Over the weekend I've been practicing my lecture for the aforementioned Biomechanics Summer School in which I will put forward a case for why clinicians should move away from the 'overpronation model' when assessing and treating their patients. I had one of those jittery periods yesterday where I suddenly worried that this was all too obvious and no one was actually still practicing this way anymore anyway. Thanks for putting my mind at rest on that one.

 

Jeff-no orthopedic surgeon I know is discussing TST, or even knows about it. Remember, though, that orthos, while being pretty sharp, are more like very well trained mechanics that are well versed in general medicine. The co-author of my GPs/RLS article is a DPM that was trained by one of the premier orthos on the west coast, so he has the surgical approach/skills of an orthopedic surgeon, with the biomechanic aptitude of a Podiatrist....a pretty good perspective.

Note also, that at the Manchester meeting where Kevin is lecturing, it appears that there are no MD's in the curriculum. That's pretty telling. The debate that rages within our own worldwide community, Root Biomechanics vs. TST, only hurts our cause. It appears to me that the TST adherents should've made TST as adjunctive information to bolster your father's work, instead of portraying it as a "new approach". Kirby, himself, admitted above that he still uses Root based biomechanics while initially examining patients, which answers his own blog header question.
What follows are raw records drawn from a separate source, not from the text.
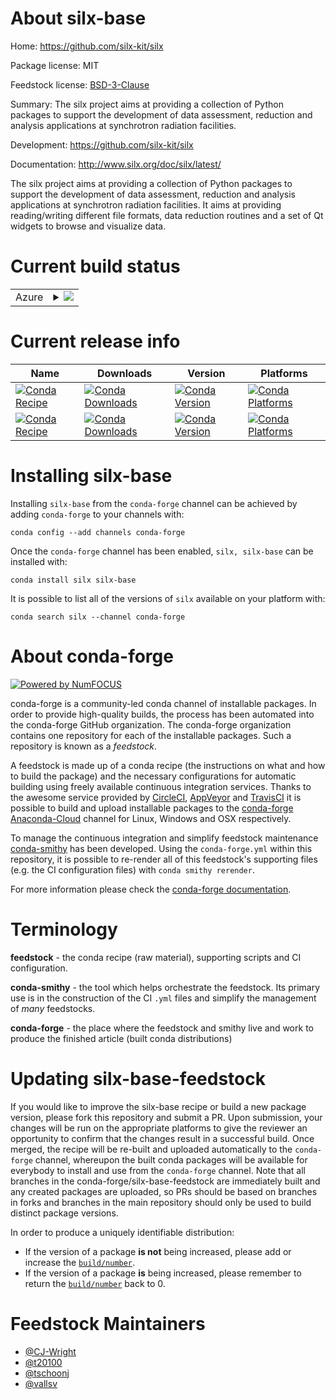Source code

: About silx-base
===============

Home: https://github.com/silx-kit/silx

Package license: MIT

Feedstock license: [BSD-3-Clause](https://github.com/conda-forge/silx-feedstock/blob/master/LICENSE.txt)

Summary: The silx project aims at providing a collection of Python packages to support the development of data assessment, reduction and analysis applications at synchrotron radiation facilities.

Development: https://github.com/silx-kit/silx

Documentation: http://www.silx.org/doc/silx/latest/

The silx project aims at providing a collection of Python packages to
support the development of data assessment, reduction and analysis
applications at synchrotron radiation facilities. It aims at providing
reading/writing different file formats, data reduction routines and a set
of Qt widgets to browse and visualize data.


Current build status
====================


<table>
    
  <tr>
    <td>Azure</td>
    <td>
      <details>
        <summary>
          <a href="https://dev.azure.com/conda-forge/feedstock-builds/_build/latest?definitionId=1910&branchName=master">
            <img src="https://dev.azure.com/conda-forge/feedstock-builds/_apis/build/status/silx-feedstock?branchName=master">
          </a>
        </summary>
        <table>
          <thead><tr><th>Variant</th><th>Status</th></tr></thead>
          <tbody><tr>
              <td>linux_64_numpy1.16python3.6.____cpython</td>
              <td>
                <a href="https://dev.azure.com/conda-forge/feedstock-builds/_build/latest?definitionId=1910&branchName=master">
                  <img src="https://dev.azure.com/conda-forge/feedstock-builds/_apis/build/status/silx-feedstock?branchName=master&jobName=linux&configuration=linux_64_numpy1.16python3.6.____cpython" alt="variant">
                </a>
              </td>
            </tr><tr>
              <td>linux_64_numpy1.16python3.7.____cpython</td>
              <td>
                <a href="https://dev.azure.com/conda-forge/feedstock-builds/_build/latest?definitionId=1910&branchName=master">
                  <img src="https://dev.azure.com/conda-forge/feedstock-builds/_apis/build/status/silx-feedstock?branchName=master&jobName=linux&configuration=linux_64_numpy1.16python3.7.____cpython" alt="variant">
                </a>
              </td>
            </tr><tr>
              <td>linux_64_numpy1.16python3.8.____cpython</td>
              <td>
                <a href="https://dev.azure.com/conda-forge/feedstock-builds/_build/latest?definitionId=1910&branchName=master">
                  <img src="https://dev.azure.com/conda-forge/feedstock-builds/_apis/build/status/silx-feedstock?branchName=master&jobName=linux&configuration=linux_64_numpy1.16python3.8.____cpython" alt="variant">
                </a>
              </td>
            </tr><tr>
              <td>linux_64_numpy1.18python3.6.____73_pypy</td>
              <td>
                <a href="https://dev.azure.com/conda-forge/feedstock-builds/_build/latest?definitionId=1910&branchName=master">
                  <img src="https://dev.azure.com/conda-forge/feedstock-builds/_apis/build/status/silx-feedstock?branchName=master&jobName=linux&configuration=linux_64_numpy1.18python3.6.____73_pypy" alt="variant">
                </a>
              </td>
            </tr><tr>
              <td>linux_64_numpy1.19python3.9.____cpython</td>
              <td>
                <a href="https://dev.azure.com/conda-forge/feedstock-builds/_build/latest?definitionId=1910&branchName=master">
                  <img src="https://dev.azure.com/conda-forge/feedstock-builds/_apis/build/status/silx-feedstock?branchName=master&jobName=linux&configuration=linux_64_numpy1.19python3.9.____cpython" alt="variant">
                </a>
              </td>
            </tr><tr>
              <td>osx_64_numpy1.16python3.6.____cpython</td>
              <td>
                <a href="https://dev.azure.com/conda-forge/feedstock-builds/_build/latest?definitionId=1910&branchName=master">
                  <img src="https://dev.azure.com/conda-forge/feedstock-builds/_apis/build/status/silx-feedstock?branchName=master&jobName=osx&configuration=osx_64_numpy1.16python3.6.____cpython" alt="variant">
                </a>
              </td>
            </tr><tr>
              <td>osx_64_numpy1.16python3.7.____cpython</td>
              <td>
                <a href="https://dev.azure.com/conda-forge/feedstock-builds/_build/latest?definitionId=1910&branchName=master">
                  <img src="https://dev.azure.com/conda-forge/feedstock-builds/_apis/build/status/silx-feedstock?branchName=master&jobName=osx&configuration=osx_64_numpy1.16python3.7.____cpython" alt="variant">
                </a>
              </td>
            </tr><tr>
              <td>osx_64_numpy1.16python3.8.____cpython</td>
              <td>
                <a href="https://dev.azure.com/conda-forge/feedstock-builds/_build/latest?definitionId=1910&branchName=master">
                  <img src="https://dev.azure.com/conda-forge/feedstock-builds/_apis/build/status/silx-feedstock?branchName=master&jobName=osx&configuration=osx_64_numpy1.16python3.8.____cpython" alt="variant">
                </a>
              </td>
            </tr><tr>
              <td>osx_64_numpy1.18python3.6.____73_pypy</td>
              <td>
                <a href="https://dev.azure.com/conda-forge/feedstock-builds/_build/latest?definitionId=1910&branchName=master">
                  <img src="https://dev.azure.com/conda-forge/feedstock-builds/_apis/build/status/silx-feedstock?branchName=master&jobName=osx&configuration=osx_64_numpy1.18python3.6.____73_pypy" alt="variant">
                </a>
              </td>
            </tr><tr>
              <td>osx_64_numpy1.19python3.9.____cpython</td>
              <td>
                <a href="https://dev.azure.com/conda-forge/feedstock-builds/_build/latest?definitionId=1910&branchName=master">
                  <img src="https://dev.azure.com/conda-forge/feedstock-builds/_apis/build/status/silx-feedstock?branchName=master&jobName=osx&configuration=osx_64_numpy1.19python3.9.____cpython" alt="variant">
                </a>
              </td>
            </tr><tr>
              <td>win_64_numpy1.16python3.6.____cpython</td>
              <td>
                <a href="https://dev.azure.com/conda-forge/feedstock-builds/_build/latest?definitionId=1910&branchName=master">
                  <img src="https://dev.azure.com/conda-forge/feedstock-builds/_apis/build/status/silx-feedstock?branchName=master&jobName=win&configuration=win_64_numpy1.16python3.6.____cpython" alt="variant">
                </a>
              </td>
            </tr><tr>
              <td>win_64_numpy1.16python3.7.____cpython</td>
              <td>
                <a href="https://dev.azure.com/conda-forge/feedstock-builds/_build/latest?definitionId=1910&branchName=master">
                  <img src="https://dev.azure.com/conda-forge/feedstock-builds/_apis/build/status/silx-feedstock?branchName=master&jobName=win&configuration=win_64_numpy1.16python3.7.____cpython" alt="variant">
                </a>
              </td>
            </tr><tr>
              <td>win_64_numpy1.16python3.8.____cpython</td>
              <td>
                <a href="https://dev.azure.com/conda-forge/feedstock-builds/_build/latest?definitionId=1910&branchName=master">
                  <img src="https://dev.azure.com/conda-forge/feedstock-builds/_apis/build/status/silx-feedstock?branchName=master&jobName=win&configuration=win_64_numpy1.16python3.8.____cpython" alt="variant">
                </a>
              </td>
            </tr><tr>
              <td>win_64_numpy1.19python3.9.____cpython</td>
              <td>
                <a href="https://dev.azure.com/conda-forge/feedstock-builds/_build/latest?definitionId=1910&branchName=master">
                  <img src="https://dev.azure.com/conda-forge/feedstock-builds/_apis/build/status/silx-feedstock?branchName=master&jobName=win&configuration=win_64_numpy1.19python3.9.____cpython" alt="variant">
                </a>
              </td>
            </tr>
          </tbody>
        </table>
      </details>
    </td>
  </tr>
</table>

Current release info
====================

| Name | Downloads | Version | Platforms |
| --- | --- | --- | --- |
| [![Conda Recipe](https://img.shields.io/badge/recipe-silx-green.svg)](https://anaconda.org/conda-forge/silx) | [![Conda Downloads](https://img.shields.io/conda/dn/conda-forge/silx.svg)](https://anaconda.org/conda-forge/silx) | [![Conda Version](https://img.shields.io/conda/vn/conda-forge/silx.svg)](https://anaconda.org/conda-forge/silx) | [![Conda Platforms](https://img.shields.io/conda/pn/conda-forge/silx.svg)](https://anaconda.org/conda-forge/silx) |
| [![Conda Recipe](https://img.shields.io/badge/recipe-silx--base-green.svg)](https://anaconda.org/conda-forge/silx-base) | [![Conda Downloads](https://img.shields.io/conda/dn/conda-forge/silx-base.svg)](https://anaconda.org/conda-forge/silx-base) | [![Conda Version](https://img.shields.io/conda/vn/conda-forge/silx-base.svg)](https://anaconda.org/conda-forge/silx-base) | [![Conda Platforms](https://img.shields.io/conda/pn/conda-forge/silx-base.svg)](https://anaconda.org/conda-forge/silx-base) |

Installing silx-base
====================

Installing `silx-base` from the `conda-forge` channel can be achieved by adding `conda-forge` to your channels with:

```
conda config --add channels conda-forge
```

Once the `conda-forge` channel has been enabled, `silx, silx-base` can be installed with:

```
conda install silx silx-base
```

It is possible to list all of the versions of `silx` available on your platform with:

```
conda search silx --channel conda-forge
```


About conda-forge
=================

[![Powered by NumFOCUS](https://img.shields.io/badge/powered%20by-NumFOCUS-orange.svg?style=flat&colorA=E1523D&colorB=007D8A)](http://numfocus.org)

conda-forge is a community-led conda channel of installable packages.
In order to provide high-quality builds, the process has been automated into the
conda-forge GitHub organization. The conda-forge organization contains one repository
for each of the installable packages. Such a repository is known as a *feedstock*.

A feedstock is made up of a conda recipe (the instructions on what and how to build
the package) and the necessary configurations for automatic building using freely
available continuous integration services. Thanks to the awesome service provided by
[CircleCI](https://circleci.com/), [AppVeyor](https://www.appveyor.com/)
and [TravisCI](https://travis-ci.com/) it is possible to build and upload installable
packages to the [conda-forge](https://anaconda.org/conda-forge)
[Anaconda-Cloud](https://anaconda.org/) channel for Linux, Windows and OSX respectively.

To manage the continuous integration and simplify feedstock maintenance
[conda-smithy](https://github.com/conda-forge/conda-smithy) has been developed.
Using the ``conda-forge.yml`` within this repository, it is possible to re-render all of
this feedstock's supporting files (e.g. the CI configuration files) with ``conda smithy rerender``.

For more information please check the [conda-forge documentation](https://conda-forge.org/docs/).

Terminology
===========

**feedstock** - the conda recipe (raw material), supporting scripts and CI configuration.

**conda-smithy** - the tool which helps orchestrate the feedstock.
                   Its primary use is in the construction of the CI ``.yml`` files
                   and simplify the management of *many* feedstocks.

**conda-forge** - the place where the feedstock and smithy live and work to
                  produce the finished article (built conda distributions)


Updating silx-base-feedstock
============================

If you would like to improve the silx-base recipe or build a new
package version, please fork this repository and submit a PR. Upon submission,
your changes will be run on the appropriate platforms to give the reviewer an
opportunity to confirm that the changes result in a successful build. Once
merged, the recipe will be re-built and uploaded automatically to the
`conda-forge` channel, whereupon the built conda packages will be available for
everybody to install and use from the `conda-forge` channel.
Note that all branches in the conda-forge/silx-base-feedstock are
immediately built and any created packages are uploaded, so PRs should be based
on branches in forks and branches in the main repository should only be used to
build distinct package versions.

In order to produce a uniquely identifiable distribution:
 * If the version of a package **is not** being increased, please add or increase
   the [``build/number``](https://conda.io/docs/user-guide/tasks/build-packages/define-metadata.html#build-number-and-string).
 * If the version of a package **is** being increased, please remember to return
   the [``build/number``](https://conda.io/docs/user-guide/tasks/build-packages/define-metadata.html#build-number-and-string)
   back to 0.

Feedstock Maintainers
=====================

* [@CJ-Wright](https://github.com/CJ-Wright/)
* [@t20100](https://github.com/t20100/)
* [@tschoonj](https://github.com/tschoonj/)
* [@vallsv](https://github.com/vallsv/)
While Podiatrists worldwide are arguing about these topics, orthos are sending their patients to orthotists with prescriptions that defy logic and principle. We have lost our seat as premier LE biomechanical specialists and, IMO, this blog should elucidate why.

 

From 1979, http://jbjs.org/content/61/2/159.abstract etc to 2015: http://www.bjj.boneandjoint.org.uk/content/97-B/4/492 , I'm sure there will be earlier examples, but you get the idea.

 

Griff

Leave it to you, to deflect the issue.


The facts are that thinking like an engineer to resist pronation on a dynamic structure that loads and unloads, should be engineered by wedges, skives, medial buildup etc, etc.--That doesn't make sense to me!
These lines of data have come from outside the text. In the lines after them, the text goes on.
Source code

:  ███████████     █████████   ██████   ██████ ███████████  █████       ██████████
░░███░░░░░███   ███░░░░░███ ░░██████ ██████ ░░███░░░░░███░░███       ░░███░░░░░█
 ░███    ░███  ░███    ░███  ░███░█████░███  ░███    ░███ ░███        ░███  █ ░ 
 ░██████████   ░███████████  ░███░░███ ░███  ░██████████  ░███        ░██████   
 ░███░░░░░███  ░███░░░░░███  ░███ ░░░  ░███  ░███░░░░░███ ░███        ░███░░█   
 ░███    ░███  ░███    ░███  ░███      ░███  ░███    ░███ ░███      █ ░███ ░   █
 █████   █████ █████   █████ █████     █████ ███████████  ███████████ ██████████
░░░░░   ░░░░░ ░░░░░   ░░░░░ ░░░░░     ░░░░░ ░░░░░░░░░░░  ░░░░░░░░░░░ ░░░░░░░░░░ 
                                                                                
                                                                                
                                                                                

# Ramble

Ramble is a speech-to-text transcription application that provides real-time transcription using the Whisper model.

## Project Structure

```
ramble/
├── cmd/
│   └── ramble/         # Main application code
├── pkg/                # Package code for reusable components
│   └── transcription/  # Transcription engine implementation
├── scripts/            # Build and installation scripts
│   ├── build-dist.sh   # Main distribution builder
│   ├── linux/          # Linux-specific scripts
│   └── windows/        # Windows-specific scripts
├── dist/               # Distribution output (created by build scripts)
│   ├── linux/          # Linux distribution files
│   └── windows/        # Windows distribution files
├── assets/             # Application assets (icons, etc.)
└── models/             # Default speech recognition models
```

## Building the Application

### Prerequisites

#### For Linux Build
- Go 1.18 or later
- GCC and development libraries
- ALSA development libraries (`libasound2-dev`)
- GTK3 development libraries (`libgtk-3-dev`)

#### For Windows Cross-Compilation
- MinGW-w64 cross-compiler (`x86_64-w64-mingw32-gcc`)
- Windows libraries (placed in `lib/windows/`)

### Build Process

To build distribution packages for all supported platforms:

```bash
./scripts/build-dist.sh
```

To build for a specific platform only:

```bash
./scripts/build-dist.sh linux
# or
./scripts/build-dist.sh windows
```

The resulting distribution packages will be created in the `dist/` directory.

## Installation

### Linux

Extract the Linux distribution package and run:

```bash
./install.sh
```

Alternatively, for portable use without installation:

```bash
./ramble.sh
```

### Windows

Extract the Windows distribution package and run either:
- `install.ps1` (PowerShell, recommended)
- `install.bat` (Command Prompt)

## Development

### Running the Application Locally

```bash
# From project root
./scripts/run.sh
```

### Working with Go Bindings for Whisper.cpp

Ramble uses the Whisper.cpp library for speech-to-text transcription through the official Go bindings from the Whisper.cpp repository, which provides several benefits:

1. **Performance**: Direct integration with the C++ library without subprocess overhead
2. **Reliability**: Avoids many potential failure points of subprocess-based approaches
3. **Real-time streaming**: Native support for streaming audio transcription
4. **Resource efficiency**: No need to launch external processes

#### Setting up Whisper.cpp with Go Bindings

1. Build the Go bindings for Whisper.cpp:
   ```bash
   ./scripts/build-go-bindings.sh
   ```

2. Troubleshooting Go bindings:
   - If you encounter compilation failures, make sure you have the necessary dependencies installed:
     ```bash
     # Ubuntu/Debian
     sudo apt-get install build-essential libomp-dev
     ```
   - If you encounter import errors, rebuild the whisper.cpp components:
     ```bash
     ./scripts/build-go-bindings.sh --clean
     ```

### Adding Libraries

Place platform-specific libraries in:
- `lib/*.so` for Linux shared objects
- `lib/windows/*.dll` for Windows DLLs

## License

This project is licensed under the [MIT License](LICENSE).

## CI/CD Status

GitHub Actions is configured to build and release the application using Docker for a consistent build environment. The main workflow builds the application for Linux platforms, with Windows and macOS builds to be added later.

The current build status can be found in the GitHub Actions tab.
The foot is a dynamic “bridge”--the engineering you describe is for a static bridge, like the Golden Gate in San Francisco.
Root was very clear: “an orthotic should “compensate for abnormal motion while allowing the foot to move in an unrestricted and natural way.”


unrestricted and natural way.” do you really not think that wedging, skiving and medial build up are restrictive? After all you are trying to resist pronation, ??? Otherwise, what else are you doing? Can you possibly think this is accurate enough? I see balancing the planes of motion in thousandths of a degree. Anything else is less efficient to bio-mech efficiency.
It is to that degree that an orthotic does what it's supposed to do!

 

Matt,

We have a semantics issue. Personally I think it would be far better to use a term like Pathological Force Analysis and Management to describe what we do. Pathological Force Analysis is a term that is broad enough to describe the wide array of theories, techniques and approaches that are used to asses the patient, including structure, function, tissue stress, etc. Then we can have an intelligent debate about the theories and techniques that provide the best explanation for the pathology in question. Pathological Force Management is a term that can be used to describe any and all mechanical interventions. Under Pathological Force Analysis and Management, elements of different theories can be employed without the all or none mindset that we are seeing as a result of the question "Has Tissue Stress Theory Supplanted Root Theory", which creates unnecessary division and detracts from the goal of improving patient care?

Jeff

 

Actually bridges are not static and are designed to give under load. This help prevent structural failure.

 

Here is a video that talks about the dynamics of the Golden Gate Bridge. Functional Orthoses are not rigid structures either.

https://www.youtube.com/watch?v=dxoB5dYZg_Y

Jeff

 

Jeff,

I'm well aware of that, I was making a point and giving an illustration. Why don't you talk to me about what's important in our orthotic technologies?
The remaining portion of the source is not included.